Expliquémoslo para tratar de entender algo que podría parecer incluso absurdo. La aclaración que hacen los investigadores norteamericanos, avalada por ejemplos concretos, resulta convincente. Sus conclusiones acaban de publicarse en la revista de medicina de mayor prestigio científico. El filtro de las mascarillas –aparte de su utilidad para impedir que penetren en las mucosas los virus del ambiente– hace que, en el caso de que esos antígenos traspasen esta barrera, se inhalen en mucha menor cantidad. Sin embargo sería la suficiente como para desencadenar una respuesta de anticuerpos defensivos, capaces de impedir la enfermedad en todo su esplendor. Una notable proporción de enfermos asintomáticos que no sufrirían las dramáticas complicaciones de la Covid. Estamos, pues, ante un poderoso argumento racional, sustentado en comprobar sus efectos en diferentes poblaciones, con y sin mascarilla universal, concluyendo que la capacidad infecciosa está en directa proporción con la cantidad de virus que se inhala. Algo similar a la esencia de la vacunación. Se sumaría esta acción al recurrente pregonar sobre la conveniencia de las mascarillas, medidas de higiene universal y guardar una prudente la distancia física entre personas.

Las bondades de las vacunas –es obvio repetirlo una vez más– son incalculables. Los millones de vidas salvadas desde los tiempos de Jenner están ahí para corroborarlo. Produce vergüenza, cabría decir indignación, el sorprendente, incluso desmedido tropel de negacionistas y propaladores de bulos que niegan sus ventajas. Es una actitud con repercusiones comunitarias graves.
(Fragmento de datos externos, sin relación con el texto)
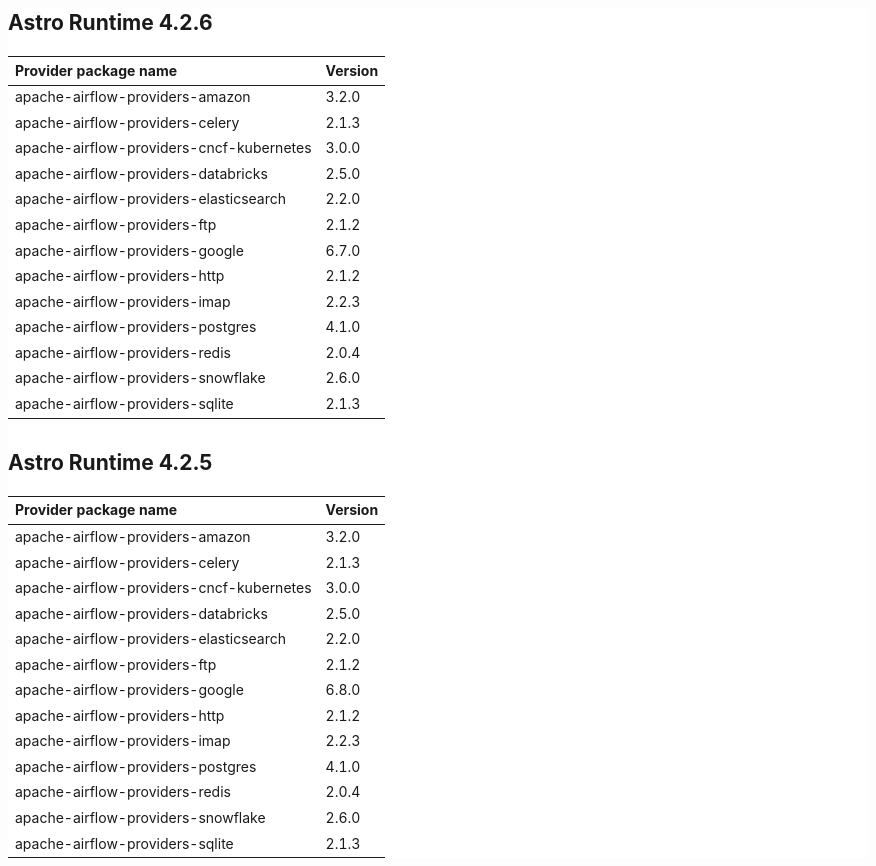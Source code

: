 
## Astro Runtime 4.2.6
| Provider package name                   | Version |
| :--------------------------------------- | :------ |
| apache-airflow-providers-amazon          | 3.2.0   |
| apache-airflow-providers-celery          | 2.1.3   |
| apache-airflow-providers-cncf-kubernetes | 3.0.0   |
| apache-airflow-providers-databricks      | 2.5.0   |
| apache-airflow-providers-elasticsearch   | 2.2.0   |
| apache-airflow-providers-ftp             | 2.1.2   |
| apache-airflow-providers-google          | 6.7.0   |
| apache-airflow-providers-http            | 2.1.2   |
| apache-airflow-providers-imap            | 2.2.3   |
| apache-airflow-providers-postgres        | 4.1.0   |
| apache-airflow-providers-redis           | 2.0.4   |
| apache-airflow-providers-snowflake       | 2.6.0   |
| apache-airflow-providers-sqlite          | 2.1.3   |


## Astro Runtime 4.2.5
| Provider package name                   | Version |
| :--------------------------------------- | :------ |
| apache-airflow-providers-amazon          | 3.2.0   |
| apache-airflow-providers-celery          | 2.1.3   |
| apache-airflow-providers-cncf-kubernetes | 3.0.0   |
| apache-airflow-providers-databricks      | 2.5.0   |
| apache-airflow-providers-elasticsearch   | 2.2.0   |
| apache-airflow-providers-ftp             | 2.1.2   |
| apache-airflow-providers-google          | 6.8.0   |
| apache-airflow-providers-http            | 2.1.2   |
| apache-airflow-providers-imap            | 2.2.3   |
| apache-airflow-providers-postgres        | 4.1.0   |
| apache-airflow-providers-redis           | 2.0.4   |
| apache-airflow-providers-snowflake       | 2.6.0   |
| apache-airflow-providers-sqlite          | 2.1.3   |
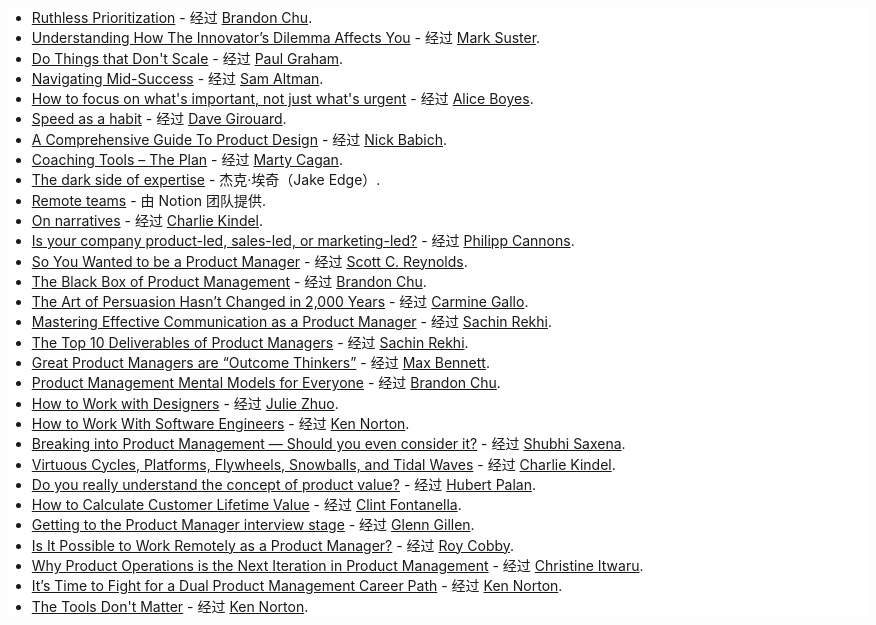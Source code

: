 - [Ruthless Prioritization](https://blackboxofpm.com/ruthless-prioritization-e4256e3520a9) - 经过 [Brandon Chu](https://twitter.com/brandonmchu).
- [Understanding How The Innovator’s Dilemma Affects You](https://bothsidesofthetable.com/understanding-how-the-innovator-s-dilemma-affects-you-75563219a58d) - 经过 [Mark Suster](https://twitter.com/msuster).
- [Do Things that Don't Scale](http://paulgraham.com/ds.html) - 经过 [Paul Graham](https://twitter.com/paulg).
- [Navigating Mid-Success](https://blog.ycombinator.com/navigating-mid-success/) - 经过 [Sam Altman](https://twitter.com/sama).
- [How to focus on what's important, not just what's urgent](https://hbr.org/2018/07/how-to-focus-on-whats-important-not-just-whats-urgent) - 经过 [Alice Boyes](https://twitter.com/draliceboyes).
- [Speed as a habit](http://firstround.com/review/speed-as-a-habit/) - 经过 [Dave Girouard](https://www.linkedin.com/in/davegirouard).
- [A Comprehensive Guide To Product Design](https://www.smashingmagazine.com/2018/01/comprehensive-guide-product-design/) - 经过 [Nick Babich](https://www.smashingmagazine.com/author/nickbabich).
- [Coaching Tools – The Plan](https://svpg.com/coaching-tools-the-plan/) - 经过 [Marty Cagan](https://svpg.com/author/marty/).
- [The dark side of expertise](https://lwn.net/Articles/809556/) - 杰克·埃奇（Jake Edge）.
- [Remote teams](https://www.notion.so/Remote-teams-5ca3f257580040718fde6eb25c47e134) - 由 Notion 团队提供.
- [On narratives](https://ceklog.kindel.com/?s=narratives) - 经过 [Charlie Kindel](https://twitter.com/ckindel).
- [Is your company product-led, sales-led, or marketing-led?](https://philippcannons.com/is-your-company-product-led-sales-led-or-marketing-led/) - 经过 [Philipp Cannons](https://twitter.com/pcannons).
- [So You Wanted to be a Product Manager](https://stackoverflow.blog/2020/01/09/humor-so-you-wanted-to-be-a-product-manager/) - 经过 [Scott C. Reynolds](https://stackoverflow.blog/author/sreynolds/).
- [The Black Box of Product Management](https://blackboxofpm.com/the-black-box-of-product-management-3feb65db6ddb) - 经过 [Brandon Chu](https://twitter.com/brandonmchu).
- [The Art of Persuasion Hasn’t Changed in 2,000 Years](https://hbr.org/2019/07/the-art-of-persuasion-hasnt-changed-in-2000-years) - 经过 [Carmine Gallo](https://hbr.org/search?term=carmine%20gallo).
- [Mastering Effective Communication as a Product Manager](https://www.sachinrekhi.com/mastering-effective-communication-as-a-product-manager) - 经过 [Sachin Rekhi](https://www.sachinrekhi.com/about).
- [The Top 10 Deliverables of Product Managers](https://www.sachinrekhi.com/top-10-deliverables-of-product-managers) - 经过 [Sachin Rekhi](https://www.sachinrekhi.com/about).
- [Great Product Managers are “Outcome Thinkers”](https://medium.com/@max.bennett/great-product-managers-are-outcome-thinkers-66fa5d69cfac) - 经过 [Max Bennett](https://medium.com/@max.bennett).
- [Product Management Mental Models for Everyone](https://blackboxofpm.com/product-management-mental-models-for-everyone-31e7828cb50b) - 经过 [Brandon Chu](https://twitter.com/brandonmchu).
- [How to Work with Designers](https://medium.com/the-year-of-the-looking-glass/how-to-work-with-designers-6c975dede146#.e81zu5ql7) - 经过 [Julie Zhuo](https://joulee.medium.com/).
- [How to Work With Software Engineers](https://www.bringthedonuts.com/essays/how-to-work-with-software-engineers.html) - 经过 [Ken Norton](https://www.bringthedonuts.com/about/).
- [Breaking into Product Management — Should you even consider it?](https://medium.com/@sshubhi/breaking-into-product-management-a-guide-c6fa3bc59449) - 经过 [Shubhi Saxena](https://medium.com/@sshubhi).
- [Virtuous Cycles, Platforms, Flywheels, Snowballs, and Tidal Waves](https://ceklog.kindel.com/2021/03/30/virtuous-cycles-platforms-flywheels-snowballs-and-tidal-waves/) - 经过 [Charlie Kindel](https://twitter.com/ckindel).
- [Do you really understand the concept of product value?](https://www.productboard.com/blog/do-you-really-understand-the-concept-of-product-value/) - 经过 [Hubert Palan](https://twitter.com/hpalan).
- [How to Calculate Customer Lifetime Value](https://blog.hubspot.com/service/how-to-calculate-customer-lifetime-value) - 经过 [Clint Fontanella](https://twitter.com/ClontFont).
- [Getting to the Product Manager interview stage](https://glenngillen.com/getting-the-pm-interview/) - 经过 [Glenn Gillen](https://twitter.com/glenngillen).
- [Is It Possible to Work Remotely as a Product Manager?](https://productschool.com/blog/product-management-2/jobs-cat/remote-product-manager/) - 经过 [Roy Cobby](https://twitter.com/roycobby).
- [Why Product Operations is the Next Iteration in Product Management](https://productcraft.com/perspectives/why-product-operations-is-the-next-iteration-in-product-management/) - 经过 [Christine Itwaru](https://twitter.com/christineitwaru).
- [It’s Time to Fight for a Dual Product Management Career Path](https://newsletter.bringthedonuts.com/p/dual-product-management-career-path) - 经过 [Ken Norton](https://twitter.com/kennethn).
- [The Tools Don't Matter](https://newsletter.bringthedonuts.com/p/the-tools-dont-matter) - 经过 [Ken Norton](https://twitter.com/kennethn).
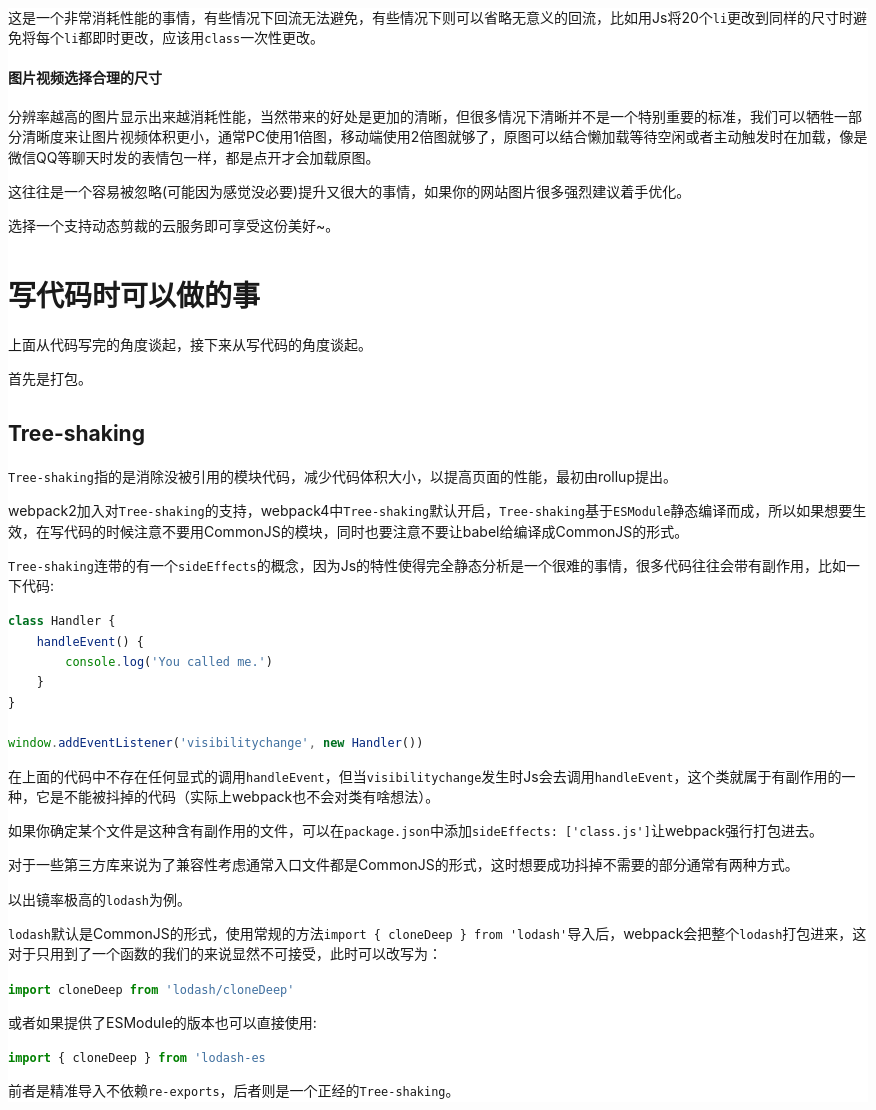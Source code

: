 这是一个非常消耗性能的事情，有些情况下回流无法避免，有些情况下则可以省略无意义的回流，比如用Js将20个`li`更改到同样的尺寸时避免将每个`li`都即时更改，应该用`class`一次性更改。

#### 图片视频选择合理的尺寸

分辨率越高的图片显示出来越消耗性能，当然带来的好处是更加的清晰，但很多情况下清晰并不是一个特别重要的标准，我们可以牺牲一部分清晰度来让图片视频体积更小，通常PC使用1倍图，移动端使用2倍图就够了，原图可以结合懒加载等待空闲或者主动触发时在加载，像是微信QQ等聊天时发的表情包一样，都是点开才会加载原图。

这往往是一个容易被忽略(可能因为感觉没必要)提升又很大的事情，如果你的网站图片很多强烈建议着手优化。

选择一个支持动态剪裁的云服务即可享受这份美好~。

# 写代码时可以做的事

上面从代码写完的角度谈起，接下来从写代码的角度谈起。

首先是打包。

## Tree-shaking

`Tree-shaking`指的是消除没被引用的模块代码，减少代码体积大小，以提高页面的性能，最初由rollup提出。 

webpack2加入对`Tree-shaking`的支持，webpack4中`Tree-shaking`默认开启，`Tree-shaking`基于`ESModule`静态编译而成，所以如果想要生效，在写代码的时候注意不要用CommonJS的模块，同时也要注意不要让babel给编译成CommonJS的形式。

`Tree-shaking`连带的有一个`sideEffects`的概念，因为Js的特性使得完全静态分析是一个很难的事情，很多代码往往会带有副作用，比如一下代码:

```javascript
class Handler {
    handleEvent() {
        console.log('You called me.')
    }
}

window.addEventListener('visibilitychange', new Handler())
```

在上面的代码中不存在任何显式的调用`handleEvent`，但当`visibilitychange`发生时Js会去调用`handleEvent`，这个类就属于有副作用的一种，它是不能被抖掉的代码（实际上webpack也不会对类有啥想法）。

如果你确定某个文件是这种含有副作用的文件，可以在`package.json`中添加`sideEffects: ['class.js']`让webpack强行打包进去。

对于一些第三方库来说为了兼容性考虑通常入口文件都是CommonJS的形式，这时想要成功抖掉不需要的部分通常有两种方式。

以出镜率极高的`lodash`为例。

`lodash`默认是CommonJS的形式，使用常规的方法`import { cloneDeep } from 'lodash'`导入后，webpack会把整个`lodash`打包进来，这对于只用到了一个函数的我们的来说显然不可接受，此时可以改写为：

```javascript
import cloneDeep from 'lodash/cloneDeep'
```

或者如果提供了ESModule的版本也可以直接使用:

```javascript
import { cloneDeep } from 'lodash-es
```

前者是精准导入不依赖`re-exports`，后者则是一个正经的`Tree-shaking`。

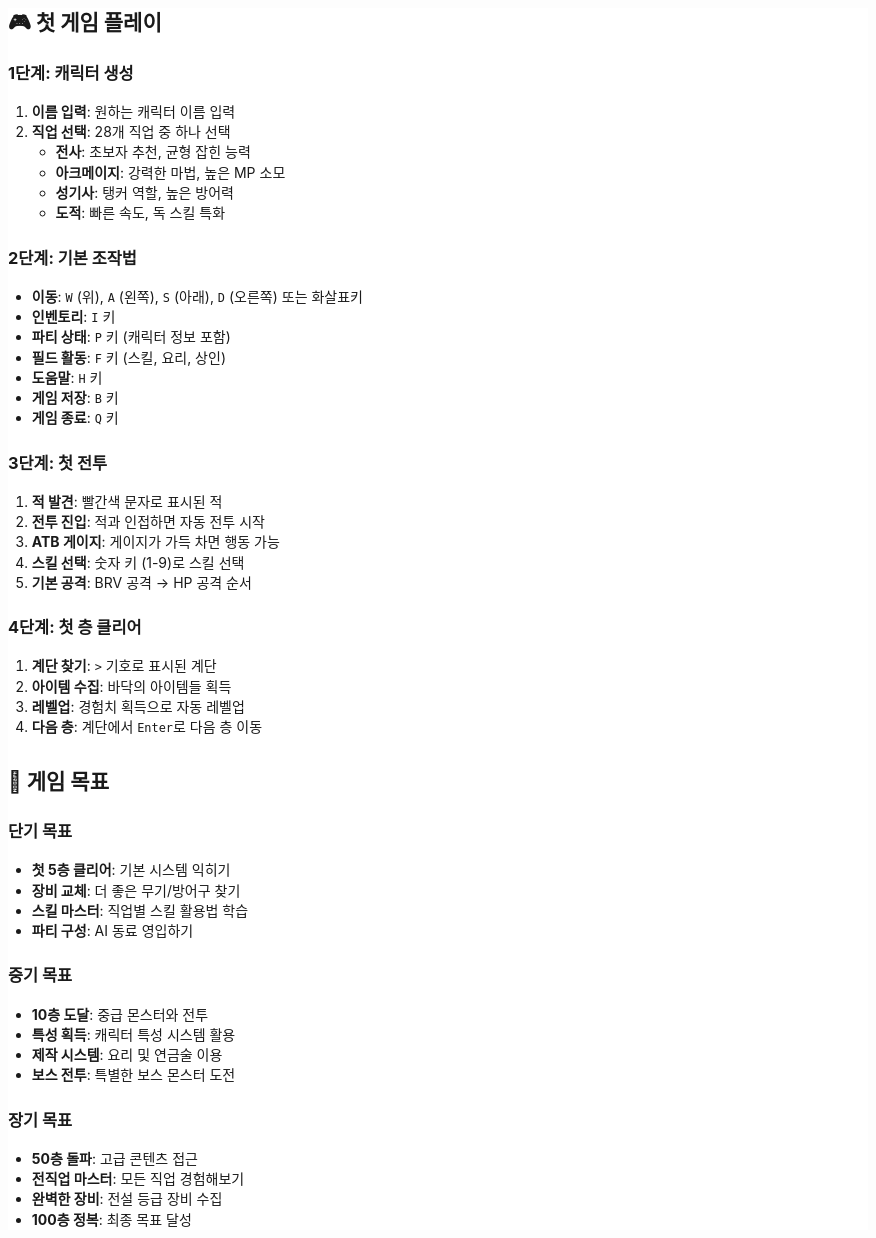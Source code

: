 ## 🎮 첫 게임 플레이

### 1단계: 캐릭터 생성
1. **이름 입력**: 원하는 캐릭터 이름 입력
2. **직업 선택**: 28개 직업 중 하나 선택
   - **전사**: 초보자 추천, 균형 잡힌 능력
   - **아크메이지**: 강력한 마법, 높은 MP 소모
   - **성기사**: 탱커 역할, 높은 방어력
   - **도적**: 빠른 속도, 독 스킬 특화

### 2단계: 기본 조작법
- **이동**: `W` (위), `A` (왼쪽), `S` (아래), `D` (오른쪽) 또는 화살표키
- **인벤토리**: `I` 키
- **파티 상태**: `P` 키 (캐릭터 정보 포함)
- **필드 활동**: `F` 키 (스킬, 요리, 상인)
- **도움말**: `H` 키
- **게임 저장**: `B` 키
- **게임 종료**: `Q` 키

### 3단계: 첫 전투
1. **적 발견**: 빨간색 문자로 표시된 적
2. **전투 진입**: 적과 인접하면 자동 전투 시작
3. **ATB 게이지**: 게이지가 가득 차면 행동 가능
4. **스킬 선택**: 숫자 키 (1-9)로 스킬 선택
5. **기본 공격**: BRV 공격 → HP 공격 순서

### 4단계: 첫 층 클리어
1. **계단 찾기**: `>` 기호로 표시된 계단
2. **아이템 수집**: 바닥의 아이템들 획득
3. **레벨업**: 경험치 획득으로 자동 레벨업
4. **다음 층**: 계단에서 `Enter`로 다음 층 이동

## 🎯 게임 목표

### 단기 목표
- **첫 5층 클리어**: 기본 시스템 익히기
- **장비 교체**: 더 좋은 무기/방어구 찾기
- **스킬 마스터**: 직업별 스킬 활용법 학습
- **파티 구성**: AI 동료 영입하기

### 중기 목표  
- **10층 도달**: 중급 몬스터와 전투
- **특성 획득**: 캐릭터 특성 시스템 활용
- **제작 시스템**: 요리 및 연금술 이용
- **보스 전투**: 특별한 보스 몬스터 도전

### 장기 목표
- **50층 돌파**: 고급 콘텐츠 접근
- **전직업 마스터**: 모든 직업 경험해보기
- **완벽한 장비**: 전설 등급 장비 수집
- **100층 정복**: 최종 목표 달성
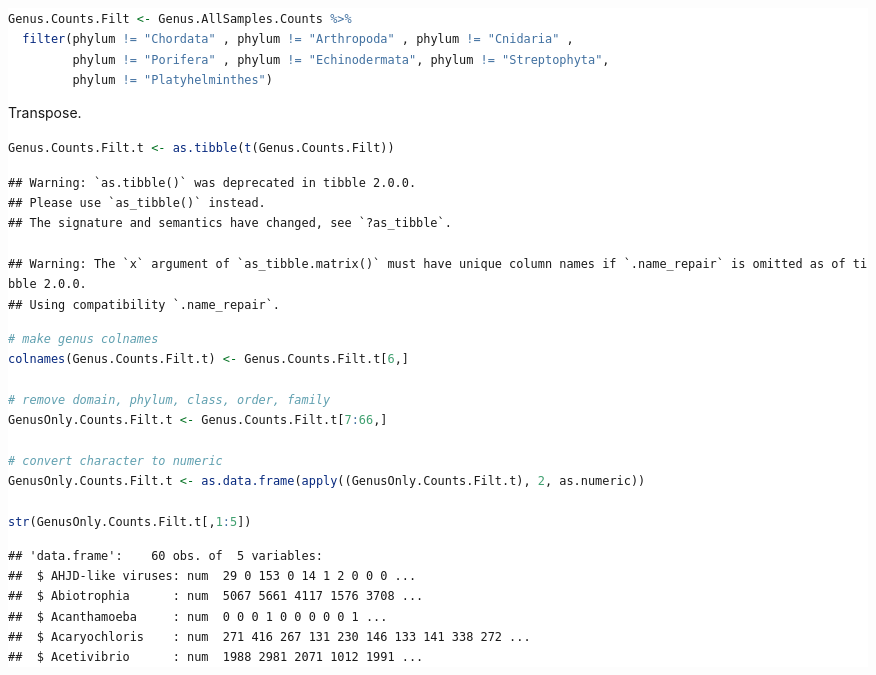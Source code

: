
 ``` r
Genus.Counts.Filt <- Genus.AllSamples.Counts %>%
  filter(phylum != "Chordata" , phylum != "Arthropoda" , phylum != "Cnidaria" , 
         phylum != "Porifera" , phylum != "Echinodermata", phylum != "Streptophyta",
         phylum != "Platyhelminthes")
```

Transpose.

``` r
Genus.Counts.Filt.t <- as.tibble(t(Genus.Counts.Filt))
```

    ## Warning: `as.tibble()` was deprecated in tibble 2.0.0.
    ## Please use `as_tibble()` instead.
    ## The signature and semantics have changed, see `?as_tibble`.

    ## Warning: The `x` argument of `as_tibble.matrix()` must have unique column names if `.name_repair` is omitted as of tibble 2.0.0.
    ## Using compatibility `.name_repair`.

``` r
# make genus colnames
colnames(Genus.Counts.Filt.t) <- Genus.Counts.Filt.t[6,]

# remove domain, phylum, class, order, family
GenusOnly.Counts.Filt.t <- Genus.Counts.Filt.t[7:66,]

# convert character to numeric
GenusOnly.Counts.Filt.t <- as.data.frame(apply((GenusOnly.Counts.Filt.t), 2, as.numeric))

str(GenusOnly.Counts.Filt.t[,1:5])
```

    ## 'data.frame':    60 obs. of  5 variables:
    ##  $ AHJD-like viruses: num  29 0 153 0 14 1 2 0 0 0 ...
    ##  $ Abiotrophia      : num  5067 5661 4117 1576 3708 ...
    ##  $ Acanthamoeba     : num  0 0 0 1 0 0 0 0 0 1 ...
    ##  $ Acaryochloris    : num  271 416 267 131 230 146 133 141 338 272 ...
    ##  $ Acetivibrio      : num  1988 2981 2071 1012 1991 ...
Y cobra quizás mayor importancia, en estos tiempos de difusión rápida de informaciones de toda laya, a sabiendas de que las palabras no son meros sonidos, ya que influyen en los comportamientos, al transformarse en acciones y prácticas concretas. Asombran estas negativas, incluso en la tan manida solidaridad, cuando la ahora popular inmunidad 'de rebaño' –traducción literal del inglés– indica que al beneficio individual de la vacuna, cabe sumar el beneficio de su extensión al conjunto de la sociedad. Ello se debe a que disminuyen los agentes infecciosos en circulación. Si a los ejemplos nos atenemos, apuntemos como hito destacado que la enfermedad a la que primero se dio oficialmente por erradicada, en todo el mundo, en 1977, fue la viruela. Un logro de excepcional dimensión, también a punto de lograrse con la poliomielitis. En este recordatorio, como anécdota local reflejada en las actas de la Real Academia de Medicina de Murcia, hay una reseña sobre una grave y extensa epidemia de viruela a principios del siglo XIX, en varios municipios de la Región, acordando las autoridades vacunar a toda la población.

Como colofón, debo resaltar esa idea para articular elementos dispares como es portar mascarillas y a su vez disponer de anticuerpos de protección. Las premisas de estas conclusiones, afortunadas, ya se intuyeron y establecieron tres siglos atrás.